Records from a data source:
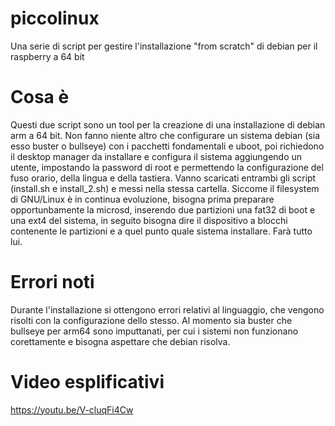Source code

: # piccolinux
Una serie di script per gestire l'installazione "from scratch" di debian per il raspberry a 64 bit

# Cosa è
Questi due script sono un tool per la creazione di una installazione di debian arm a 64 bit.
Non fanno niente altro che configurare un sistema debian (sia esso buster o bullseye) con i pacchetti fondamentali e uboot, poi richiedono il desktop manager da installare e configura il sistema aggiungendo un utente, impostando la password di root e permettendo la configurazione del fuso orario, della lingua e della tastiera.
Vanno scaricati entrambi gli script (install.sh e install_2.sh) e messi nella stessa cartella.
Siccome il filesystem di GNU/Linux è in continua evoluzione, bisogna prima preparare opportunbamente la microsd, inserendo due partizioni una fat32 di boot e una ext4 del sistema, in seguito bisogna dire il dispositivo a blocchi contenente le partizioni e a quel punto quale sistema installare. Farà tutto lui.

# Errori noti
Durante l'installazione si ottengono errori relativi al linguaggio, che vengono risolti con la configurazione dello stesso.
Al momento sia buster che bullseye per arm64 sono imputtanati, per cui i sistemi non funzionano corettamente e bisogna aspettare che debian risolva.

# Video esplificativi

https://youtu.be/V-cluqFi4Cw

WHAT IS REQUIRED - The records above are to be retyped exactly, with every picture left out.

SOLUTION TO THIS TASK -
Source code

: # piccolinux
Una serie di script per gestire l'installazione "from scratch" di debian per il raspberry a 64 bit

# Cosa è
Questi due script sono un tool per la creazione di una installazione di debian arm a 64 bit.
Non fanno niente altro che configurare un sistema debian (sia esso buster o bullseye) con i pacchetti fondamentali e uboot, poi richiedono il desktop manager da installare e configura il sistema aggiungendo un utente, impostando la password di root e permettendo la configurazione del fuso orario, della lingua e della tastiera.
Vanno scaricati entrambi gli script (install.sh e install_2.sh) e messi nella stessa cartella.
Siccome il filesystem di GNU/Linux è in continua evoluzione, bisogna prima preparare opportunbamente la microsd, inserendo due partizioni una fat32 di boot e una ext4 del sistema, in seguito bisogna dire il dispositivo a blocchi contenente le partizioni e a quel punto quale sistema installare. Farà tutto lui.

# Errori noti
Durante l'installazione si ottengono errori relativi al linguaggio, che vengono risolti con la configurazione dello stesso.
Al momento sia buster che bullseye per arm64 sono imputtanati, per cui i sistemi non funzionano corettamente e bisogna aspettare che debian risolva.

# Video esplificativi

https://youtu.be/V-cluqFi4Cw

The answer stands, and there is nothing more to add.